Stored data section start
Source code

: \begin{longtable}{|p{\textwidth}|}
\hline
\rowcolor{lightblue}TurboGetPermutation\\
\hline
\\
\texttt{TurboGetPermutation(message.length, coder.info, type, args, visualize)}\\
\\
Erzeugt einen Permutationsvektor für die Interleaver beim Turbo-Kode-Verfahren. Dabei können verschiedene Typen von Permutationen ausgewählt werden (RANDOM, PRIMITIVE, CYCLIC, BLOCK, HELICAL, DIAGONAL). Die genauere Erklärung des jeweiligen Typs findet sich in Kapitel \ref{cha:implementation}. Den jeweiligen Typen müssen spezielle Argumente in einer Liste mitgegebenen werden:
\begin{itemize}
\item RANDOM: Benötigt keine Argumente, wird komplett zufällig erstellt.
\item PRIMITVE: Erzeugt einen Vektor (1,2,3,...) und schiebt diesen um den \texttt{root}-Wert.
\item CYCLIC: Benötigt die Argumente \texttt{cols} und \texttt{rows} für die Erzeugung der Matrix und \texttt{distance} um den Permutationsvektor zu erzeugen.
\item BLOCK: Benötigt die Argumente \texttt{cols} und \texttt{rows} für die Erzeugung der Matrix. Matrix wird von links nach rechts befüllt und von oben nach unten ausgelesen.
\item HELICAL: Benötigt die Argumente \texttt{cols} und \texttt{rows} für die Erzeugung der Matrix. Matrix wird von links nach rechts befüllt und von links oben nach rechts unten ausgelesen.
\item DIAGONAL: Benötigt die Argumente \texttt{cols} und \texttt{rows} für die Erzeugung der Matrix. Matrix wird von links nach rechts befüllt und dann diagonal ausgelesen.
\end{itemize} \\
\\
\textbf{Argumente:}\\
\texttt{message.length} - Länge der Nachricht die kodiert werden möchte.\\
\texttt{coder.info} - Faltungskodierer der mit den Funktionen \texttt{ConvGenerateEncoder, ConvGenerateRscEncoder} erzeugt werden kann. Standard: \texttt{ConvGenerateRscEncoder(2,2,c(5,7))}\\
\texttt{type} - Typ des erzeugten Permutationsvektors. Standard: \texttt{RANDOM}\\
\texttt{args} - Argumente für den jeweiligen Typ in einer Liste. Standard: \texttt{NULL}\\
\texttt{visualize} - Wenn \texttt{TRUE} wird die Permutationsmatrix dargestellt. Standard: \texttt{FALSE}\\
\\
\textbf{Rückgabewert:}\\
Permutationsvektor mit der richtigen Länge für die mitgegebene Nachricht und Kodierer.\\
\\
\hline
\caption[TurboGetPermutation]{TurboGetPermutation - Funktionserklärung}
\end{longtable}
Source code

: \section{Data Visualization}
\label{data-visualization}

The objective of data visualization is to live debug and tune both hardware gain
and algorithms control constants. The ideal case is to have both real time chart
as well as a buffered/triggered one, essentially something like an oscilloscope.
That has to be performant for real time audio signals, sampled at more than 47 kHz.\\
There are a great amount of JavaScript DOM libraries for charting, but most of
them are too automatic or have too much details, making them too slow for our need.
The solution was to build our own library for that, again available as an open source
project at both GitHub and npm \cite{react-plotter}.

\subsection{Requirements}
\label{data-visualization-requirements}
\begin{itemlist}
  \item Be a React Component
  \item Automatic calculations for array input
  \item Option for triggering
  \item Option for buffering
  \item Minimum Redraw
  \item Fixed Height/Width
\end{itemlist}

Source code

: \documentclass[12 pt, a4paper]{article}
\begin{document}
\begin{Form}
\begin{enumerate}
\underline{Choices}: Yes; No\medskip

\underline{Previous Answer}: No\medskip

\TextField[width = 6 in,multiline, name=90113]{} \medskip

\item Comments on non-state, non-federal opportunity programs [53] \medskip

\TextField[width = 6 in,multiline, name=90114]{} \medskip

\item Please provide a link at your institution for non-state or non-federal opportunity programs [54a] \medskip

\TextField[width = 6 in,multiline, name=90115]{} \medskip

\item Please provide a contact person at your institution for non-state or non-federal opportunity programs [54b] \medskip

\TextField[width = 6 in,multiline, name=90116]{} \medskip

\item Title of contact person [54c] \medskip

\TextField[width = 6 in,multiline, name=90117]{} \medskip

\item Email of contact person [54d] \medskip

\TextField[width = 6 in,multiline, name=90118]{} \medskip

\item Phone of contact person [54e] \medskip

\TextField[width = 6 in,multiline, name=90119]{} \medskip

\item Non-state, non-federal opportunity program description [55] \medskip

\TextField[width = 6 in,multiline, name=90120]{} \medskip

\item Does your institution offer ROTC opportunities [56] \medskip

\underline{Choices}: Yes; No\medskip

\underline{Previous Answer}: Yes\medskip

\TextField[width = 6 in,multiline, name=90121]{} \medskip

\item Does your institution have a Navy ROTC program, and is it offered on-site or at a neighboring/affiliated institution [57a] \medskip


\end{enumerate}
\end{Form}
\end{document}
Stored data section end
▶ Task to complete
Output all of the data again. Match it exactly.

▶ Expected output
Source code

: \begin{longtable}{|p{\textwidth}|}
\hline
\rowcolor{lightblue}TurboGetPermutation\\
\hline
\\
\texttt{TurboGetPermutation(message.length, coder.info, type, args, visualize)}\\
\\
Erzeugt einen Permutationsvektor für die Interleaver beim Turbo-Kode-Verfahren. Dabei können verschiedene Typen von Permutationen ausgewählt werden (RANDOM, PRIMITIVE, CYCLIC, BLOCK, HELICAL, DIAGONAL). Die genauere Erklärung des jeweiligen Typs findet sich in Kapitel \ref{cha:implementation}. Den jeweiligen Typen müssen spezielle Argumente in einer Liste mitgegebenen werden:
\begin{itemize}
\item RANDOM: Benötigt keine Argumente, wird komplett zufällig erstellt.
\item PRIMITVE: Erzeugt einen Vektor (1,2,3,...) und schiebt diesen um den \texttt{root}-Wert.
\item CYCLIC: Benötigt die Argumente \texttt{cols} und \texttt{rows} für die Erzeugung der Matrix und \texttt{distance} um den Permutationsvektor zu erzeugen.
\item BLOCK: Benötigt die Argumente \texttt{cols} und \texttt{rows} für die Erzeugung der Matrix. Matrix wird von links nach rechts befüllt und von oben nach unten ausgelesen.
\item HELICAL: Benötigt die Argumente \texttt{cols} und \texttt{rows} für die Erzeugung der Matrix. Matrix wird von links nach rechts befüllt und von links oben nach rechts unten ausgelesen.
\item DIAGONAL: Benötigt die Argumente \texttt{cols} und \texttt{rows} für die Erzeugung der Matrix. Matrix wird von links nach rechts befüllt und dann diagonal ausgelesen.
\end{itemize} \\
\\
\textbf{Argumente:}\\
\texttt{message.length} - Länge der Nachricht die kodiert werden möchte.\\
\texttt{coder.info} - Faltungskodierer der mit den Funktionen \texttt{ConvGenerateEncoder, ConvGenerateRscEncoder} erzeugt werden kann. Standard: \texttt{ConvGenerateRscEncoder(2,2,c(5,7))}\\
\texttt{type} - Typ des erzeugten Permutationsvektors. Standard: \texttt{RANDOM}\\
\texttt{args} - Argumente für den jeweiligen Typ in einer Liste. Standard: \texttt{NULL}\\
\texttt{visualize} - Wenn \texttt{TRUE} wird die Permutationsmatrix dargestellt. Standard: \texttt{FALSE}\\
\\
\textbf{Rückgabewert:}\\
Permutationsvektor mit der richtigen Länge für die mitgegebene Nachricht und Kodierer.\\
\\
\hline
\caption[TurboGetPermutation]{TurboGetPermutation - Funktionserklärung}
\end{longtable}
Source code

: \section{Data Visualization}
\label{data-visualization}

The objective of data visualization is to live debug and tune both hardware gain
and algorithms control constants. The ideal case is to have both real time chart
as well as a buffered/triggered one, essentially something like an oscilloscope.
That has to be performant for real time audio signals, sampled at more than 47 kHz.\\
There are a great amount of JavaScript DOM libraries for charting, but most of
them are too automatic or have too much details, making them too slow for our need.
The solution was to build our own library for that, again available as an open source
project at both GitHub and npm \cite{react-plotter}.

\subsection{Requirements}
\label{data-visualization-requirements}
\begin{itemlist}
  \item Be a React Component
  \item Automatic calculations for array input
  \item Option for triggering
  \item Option for buffering
  \item Minimum Redraw
  \item Fixed Height/Width
\end{itemlist}

Source code

: \documentclass[12 pt, a4paper]{article}
\begin{document}
\begin{Form}
\begin{enumerate}
\underline{Choices}: Yes; No\medskip

\underline{Previous Answer}: No\medskip

\TextField[width = 6 in,multiline, name=90113]{} \medskip

\item Comments on non-state, non-federal opportunity programs [53] \medskip

\TextField[width = 6 in,multiline, name=90114]{} \medskip

\item Please provide a link at your institution for non-state or non-federal opportunity programs [54a] \medskip

\TextField[width = 6 in,multiline, name=90115]{} \medskip

\item Please provide a contact person at your institution for non-state or non-federal opportunity programs [54b] \medskip

\TextField[width = 6 in,multiline, name=90116]{} \medskip

\item Title of contact person [54c] \medskip

\TextField[width = 6 in,multiline, name=90117]{} \medskip

\item Email of contact person [54d] \medskip

\TextField[width = 6 in,multiline, name=90118]{} \medskip

\item Phone of contact person [54e] \medskip

\TextField[width = 6 in,multiline, name=90119]{} \medskip

\item Non-state, non-federal opportunity program description [55] \medskip

\TextField[width = 6 in,multiline, name=90120]{} \medskip

\item Does your institution offer ROTC opportunities [56] \medskip

\underline{Choices}: Yes; No\medskip

\underline{Previous Answer}: Yes\medskip

\TextField[width = 6 in,multiline, name=90121]{} \medskip

\item Does your institution have a Navy ROTC program, and is it offered on-site or at a neighboring/affiliated institution [57a] \medskip


\end{enumerate}
\end{Form}
\end{document}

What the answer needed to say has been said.